(Source texts of formatted documents)

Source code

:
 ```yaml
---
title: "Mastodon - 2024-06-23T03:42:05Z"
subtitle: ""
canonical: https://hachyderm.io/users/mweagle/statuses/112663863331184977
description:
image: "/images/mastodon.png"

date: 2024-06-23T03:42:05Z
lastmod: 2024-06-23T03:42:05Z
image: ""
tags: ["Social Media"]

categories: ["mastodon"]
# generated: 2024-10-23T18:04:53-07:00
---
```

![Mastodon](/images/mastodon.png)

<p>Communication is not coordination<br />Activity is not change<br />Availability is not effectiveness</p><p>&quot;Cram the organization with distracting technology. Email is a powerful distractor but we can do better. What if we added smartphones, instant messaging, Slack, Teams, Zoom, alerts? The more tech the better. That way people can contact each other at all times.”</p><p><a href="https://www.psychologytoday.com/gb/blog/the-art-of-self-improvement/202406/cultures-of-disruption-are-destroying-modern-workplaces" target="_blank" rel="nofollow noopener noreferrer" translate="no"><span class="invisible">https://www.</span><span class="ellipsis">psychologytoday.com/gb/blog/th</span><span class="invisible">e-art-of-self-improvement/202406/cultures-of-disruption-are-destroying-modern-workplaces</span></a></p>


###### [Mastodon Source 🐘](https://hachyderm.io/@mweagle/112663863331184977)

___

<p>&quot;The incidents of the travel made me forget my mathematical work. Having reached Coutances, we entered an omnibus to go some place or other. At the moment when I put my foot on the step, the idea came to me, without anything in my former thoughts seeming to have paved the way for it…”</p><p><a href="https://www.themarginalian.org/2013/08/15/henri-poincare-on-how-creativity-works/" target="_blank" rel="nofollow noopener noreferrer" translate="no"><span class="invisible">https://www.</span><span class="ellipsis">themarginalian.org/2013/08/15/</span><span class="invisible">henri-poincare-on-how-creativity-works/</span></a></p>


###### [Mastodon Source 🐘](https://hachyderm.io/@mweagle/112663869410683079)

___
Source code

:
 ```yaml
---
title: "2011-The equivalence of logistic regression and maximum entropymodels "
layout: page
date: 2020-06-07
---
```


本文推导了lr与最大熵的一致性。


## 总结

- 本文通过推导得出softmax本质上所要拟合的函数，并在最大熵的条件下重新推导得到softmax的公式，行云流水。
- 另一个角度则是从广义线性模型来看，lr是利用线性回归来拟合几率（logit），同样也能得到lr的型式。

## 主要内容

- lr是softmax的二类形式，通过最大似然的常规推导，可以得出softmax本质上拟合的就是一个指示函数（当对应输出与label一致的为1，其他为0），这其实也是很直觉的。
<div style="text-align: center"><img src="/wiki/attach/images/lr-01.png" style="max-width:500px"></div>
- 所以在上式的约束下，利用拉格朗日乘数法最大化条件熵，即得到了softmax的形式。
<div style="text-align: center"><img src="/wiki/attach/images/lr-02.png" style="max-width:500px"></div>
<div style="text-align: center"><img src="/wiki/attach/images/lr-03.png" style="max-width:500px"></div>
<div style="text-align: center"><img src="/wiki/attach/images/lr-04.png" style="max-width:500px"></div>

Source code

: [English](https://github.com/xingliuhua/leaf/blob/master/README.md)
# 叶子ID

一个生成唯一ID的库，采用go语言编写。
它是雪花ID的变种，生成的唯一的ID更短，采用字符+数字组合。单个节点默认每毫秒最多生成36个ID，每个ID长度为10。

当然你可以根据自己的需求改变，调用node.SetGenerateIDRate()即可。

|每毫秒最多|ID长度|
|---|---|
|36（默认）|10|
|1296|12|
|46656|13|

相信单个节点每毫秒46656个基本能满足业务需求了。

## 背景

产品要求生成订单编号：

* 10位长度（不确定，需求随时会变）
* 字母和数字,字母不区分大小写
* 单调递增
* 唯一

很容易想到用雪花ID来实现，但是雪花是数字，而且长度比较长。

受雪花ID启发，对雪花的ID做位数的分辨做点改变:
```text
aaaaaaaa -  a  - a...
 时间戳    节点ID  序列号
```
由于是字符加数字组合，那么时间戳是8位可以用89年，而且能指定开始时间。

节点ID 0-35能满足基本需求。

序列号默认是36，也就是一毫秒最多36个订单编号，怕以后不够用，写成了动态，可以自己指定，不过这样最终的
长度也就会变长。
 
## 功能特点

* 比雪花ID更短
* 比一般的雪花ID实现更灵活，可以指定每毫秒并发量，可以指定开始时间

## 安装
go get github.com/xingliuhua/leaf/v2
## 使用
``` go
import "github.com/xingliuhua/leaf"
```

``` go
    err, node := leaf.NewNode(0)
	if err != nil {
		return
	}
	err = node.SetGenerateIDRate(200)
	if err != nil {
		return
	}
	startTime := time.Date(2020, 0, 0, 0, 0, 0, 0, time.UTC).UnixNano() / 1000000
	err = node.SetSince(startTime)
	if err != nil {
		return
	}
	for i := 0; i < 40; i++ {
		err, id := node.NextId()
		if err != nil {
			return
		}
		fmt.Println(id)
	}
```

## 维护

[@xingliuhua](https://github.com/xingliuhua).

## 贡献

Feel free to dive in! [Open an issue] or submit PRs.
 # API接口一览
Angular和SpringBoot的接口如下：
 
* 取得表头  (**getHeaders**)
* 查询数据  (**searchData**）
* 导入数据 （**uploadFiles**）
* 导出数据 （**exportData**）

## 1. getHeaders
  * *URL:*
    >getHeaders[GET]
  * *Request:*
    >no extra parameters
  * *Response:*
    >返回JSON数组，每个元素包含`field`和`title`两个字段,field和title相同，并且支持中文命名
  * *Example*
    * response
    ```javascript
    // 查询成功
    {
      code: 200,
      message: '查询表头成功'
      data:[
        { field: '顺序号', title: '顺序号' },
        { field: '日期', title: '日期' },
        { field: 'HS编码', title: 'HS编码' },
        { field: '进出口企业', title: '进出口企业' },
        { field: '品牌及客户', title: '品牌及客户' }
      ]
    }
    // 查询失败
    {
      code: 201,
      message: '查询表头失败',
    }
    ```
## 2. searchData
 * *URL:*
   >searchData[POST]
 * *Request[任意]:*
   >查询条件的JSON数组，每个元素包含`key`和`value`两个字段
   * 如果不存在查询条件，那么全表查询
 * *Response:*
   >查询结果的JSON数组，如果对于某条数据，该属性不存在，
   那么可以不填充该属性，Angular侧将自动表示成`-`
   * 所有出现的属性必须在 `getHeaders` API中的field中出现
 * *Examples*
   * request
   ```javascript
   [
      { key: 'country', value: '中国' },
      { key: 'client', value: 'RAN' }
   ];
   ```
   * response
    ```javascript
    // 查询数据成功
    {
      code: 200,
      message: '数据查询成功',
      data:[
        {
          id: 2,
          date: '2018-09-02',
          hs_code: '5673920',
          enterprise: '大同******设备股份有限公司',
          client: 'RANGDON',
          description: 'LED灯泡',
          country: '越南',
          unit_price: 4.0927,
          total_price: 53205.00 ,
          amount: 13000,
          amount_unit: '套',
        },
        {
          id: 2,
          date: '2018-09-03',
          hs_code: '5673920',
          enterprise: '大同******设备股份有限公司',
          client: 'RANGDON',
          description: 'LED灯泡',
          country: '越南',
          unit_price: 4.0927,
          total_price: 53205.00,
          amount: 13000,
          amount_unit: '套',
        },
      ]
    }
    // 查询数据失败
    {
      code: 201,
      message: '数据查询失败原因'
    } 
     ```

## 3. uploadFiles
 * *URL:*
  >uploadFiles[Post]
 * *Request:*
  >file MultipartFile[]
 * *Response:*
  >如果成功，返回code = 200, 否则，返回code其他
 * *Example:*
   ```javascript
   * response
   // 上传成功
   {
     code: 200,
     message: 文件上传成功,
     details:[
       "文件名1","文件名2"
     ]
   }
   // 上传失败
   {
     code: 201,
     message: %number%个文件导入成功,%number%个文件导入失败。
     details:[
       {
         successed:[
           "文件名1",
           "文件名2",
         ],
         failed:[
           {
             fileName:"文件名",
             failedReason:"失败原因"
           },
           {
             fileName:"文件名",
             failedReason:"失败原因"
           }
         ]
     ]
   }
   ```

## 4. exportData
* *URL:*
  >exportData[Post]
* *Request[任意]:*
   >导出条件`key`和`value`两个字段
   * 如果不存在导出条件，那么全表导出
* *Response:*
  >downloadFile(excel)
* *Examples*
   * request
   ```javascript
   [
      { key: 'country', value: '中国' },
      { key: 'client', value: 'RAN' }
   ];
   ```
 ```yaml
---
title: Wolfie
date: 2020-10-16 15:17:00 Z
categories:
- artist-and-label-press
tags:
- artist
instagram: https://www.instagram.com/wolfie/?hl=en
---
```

__What you are asked to do__:
Using the entries above, repeat only the lines from the one containing "本文推导了lr与最大熵的一致性。" through the one containing "- lr是softmax的二", end lines included.

__Result__:
本文推导了lr与最大熵的一致性。


## 总结

- 本文通过推导得出softmax本质上所要拟合的函数，并在最大熵的条件下重新推导得到softmax的公式，行云流水。
- 另一个角度则是从广义线性模型来看，lr是利用线性回归来拟合几率（logit），同样也能得到lr的型式。

## 主要内容

- lr是softmax的二类形式，通过最大似然的常规推导，可以得出softmax本质上拟合的就是一个指示函数（当对应输出与label一致的为1，其他为0），这其实也是很直觉的。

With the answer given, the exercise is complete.